I grew up in a tuff neighborhood. My elementary school in the Bronx was nicknamed “The School of Broken Dreams.” At the tender age of nine, I made a zip gun so I could shoot a rival nine-year-old gang member.
My dad knew our neighborhood was bad news, and he tried to get us out, but life kept pulling us back. Even when we lived for a time in North Carolina, the New York thug life was still in my veins. My high school English teacher—a gentle Southern lady—caught me writing on scrap paper and read aloud to the class the thoughts that were burning me up inside: “Your homies are pushing time, dope, or daisies.” What did it mean, she wanted to know. How could I possibly explain?
It meant my whole life had been poisoned by the hell I called home. It meant my normal was someone else’s nightmare. It meant that even though I moved back to the same block in the Bronx time and again, by the time I reached adulthood, I’d never again see any of the kids from “The School of Broken Dreams.” They disappeared, one at a time, pushing time in prison, pushing dope on the streets, or pushing daisies long before they should’ve been.

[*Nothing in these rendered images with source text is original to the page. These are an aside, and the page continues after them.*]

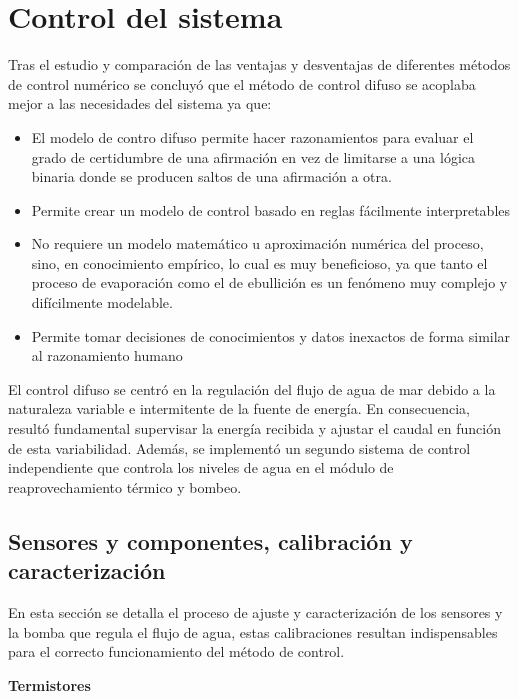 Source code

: 			
				
				
	\section{Control del sistema}
	
		Tras el estudio y comparación de las ventajas y desventajas de diferentes métodos de control numérico se concluyó que el método de control difuso se acoplaba mejor a las necesidades del sistema ya que:
		
		\begin{itemize}
			\item El modelo de contro difuso permite hacer razonamientos para evaluar el grado de certidumbre de una afirmación en vez de limitarse a una lógica binaria donde se producen saltos de una afirmación a otra.
			\item Permite crear un modelo de control basado en reglas fácilmente interpretables
			\item No requiere un modelo matemático u aproximación numérica del proceso, sino, en conocimiento empírico, lo cual es muy beneficioso, ya que tanto el proceso de evaporación como el de ebullición es un fenómeno muy complejo y difícilmente modelable.
			\item Permite tomar decisiones de conocimientos y datos inexactos de forma similar al razonamiento humano
		\end{itemize}
		
		El control difuso se centró en la regulación del flujo de agua de mar debido a la naturaleza variable e intermitente de la fuente de energía. En consecuencia, resultó fundamental supervisar la energía recibida y ajustar el caudal en función de esta variabilidad. Además, se implementó un segundo sistema de control independiente que controla los niveles de agua en el módulo de reaprovechamiento térmico y bombeo.
		
		\subsection{Sensores y componentes, calibración y caracterización}\label{subsec:calibración}
		
			En esta sección se detalla el proceso de ajuste y caracterización de los sensores y la bomba que regula el flujo de agua, estas calibraciones resultan indispensables para el correcto funcionamiento del método de control.
			
			\textbf{Termistores}\par
			
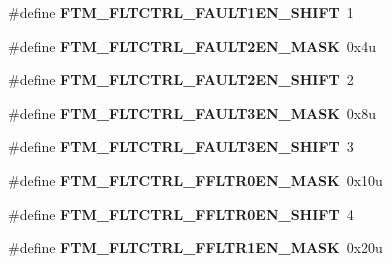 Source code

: \begin{DoxyCompactItemize}
\item 
\#define {\bfseries F\+T\+M\+\_\+\+F\+L\+T\+C\+T\+R\+L\+\_\+\+F\+A\+U\+L\+T1\+E\+N\+\_\+\+S\+H\+I\+FT}~1\hypertarget{group__FTM__Register__Masks_ga35e4d4e03c8a8bc735f9a816f85665e6}{}\label{group__FTM__Register__Masks_ga35e4d4e03c8a8bc735f9a816f85665e6}

\item 
\#define {\bfseries F\+T\+M\+\_\+\+F\+L\+T\+C\+T\+R\+L\+\_\+\+F\+A\+U\+L\+T2\+E\+N\+\_\+\+M\+A\+SK}~0x4u\hypertarget{group__FTM__Register__Masks_ga1e35c0281db74fb68969c15377596ea5}{}\label{group__FTM__Register__Masks_ga1e35c0281db74fb68969c15377596ea5}

\item 
\#define {\bfseries F\+T\+M\+\_\+\+F\+L\+T\+C\+T\+R\+L\+\_\+\+F\+A\+U\+L\+T2\+E\+N\+\_\+\+S\+H\+I\+FT}~2\hypertarget{group__FTM__Register__Masks_gaf41dd0966742f642b633ce812a13bfc7}{}\label{group__FTM__Register__Masks_gaf41dd0966742f642b633ce812a13bfc7}

\item 
\#define {\bfseries F\+T\+M\+\_\+\+F\+L\+T\+C\+T\+R\+L\+\_\+\+F\+A\+U\+L\+T3\+E\+N\+\_\+\+M\+A\+SK}~0x8u\hypertarget{group__FTM__Register__Masks_ga5b3b4ac103a4459ae5ef09d3d83a2352}{}\label{group__FTM__Register__Masks_ga5b3b4ac103a4459ae5ef09d3d83a2352}

\item 
\#define {\bfseries F\+T\+M\+\_\+\+F\+L\+T\+C\+T\+R\+L\+\_\+\+F\+A\+U\+L\+T3\+E\+N\+\_\+\+S\+H\+I\+FT}~3\hypertarget{group__FTM__Register__Masks_ga19ffec80742795f21edc0cb15a74cff6}{}\label{group__FTM__Register__Masks_ga19ffec80742795f21edc0cb15a74cff6}

\item 
\#define {\bfseries F\+T\+M\+\_\+\+F\+L\+T\+C\+T\+R\+L\+\_\+\+F\+F\+L\+T\+R0\+E\+N\+\_\+\+M\+A\+SK}~0x10u\hypertarget{group__FTM__Register__Masks_ga08d69ad3bf701debb5a53bfadbc7031d}{}\label{group__FTM__Register__Masks_ga08d69ad3bf701debb5a53bfadbc7031d}

\item 
\#define {\bfseries F\+T\+M\+\_\+\+F\+L\+T\+C\+T\+R\+L\+\_\+\+F\+F\+L\+T\+R0\+E\+N\+\_\+\+S\+H\+I\+FT}~4\hypertarget{group__FTM__Register__Masks_gae70106a7899ed40bc3d6252a1826e0eb}{}\label{group__FTM__Register__Masks_gae70106a7899ed40bc3d6252a1826e0eb}

\item 
\#define {\bfseries F\+T\+M\+\_\+\+F\+L\+T\+C\+T\+R\+L\+\_\+\+F\+F\+L\+T\+R1\+E\+N\+\_\+\+M\+A\+SK}~0x20u\hypertarget{group__FTM__Register__Masks_ga0f14665d0a31ab1137dc4988671225a2}{}\label{group__FTM__Register__Masks_ga0f14665d0a31ab1137dc4988671225a2}


\end{DoxyCompactItemize}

That English teacher told me to write my story. Write down the words that poured out of my pain. Maybe someday, she said, some young man will read those words and have a better life. Two years later, standing in the yard of the world’s largest prison, I remembered her words. And I began writing. I never stopped.
Now, decades later, the book she inspired me to write is in print. These poems are my introduction to myself. They are the words I’ve spent 40 years pouring onto bluebooks in school and scraps of paper in prison, on notepads and napkins or whatever I had handy. They’re the words I used to express a life I could never hope to explain otherwise. I have stood in the yard of the world’s largest prison. I have been captive to drugs, depression, demons, gangs, the state, and even the Devil himself.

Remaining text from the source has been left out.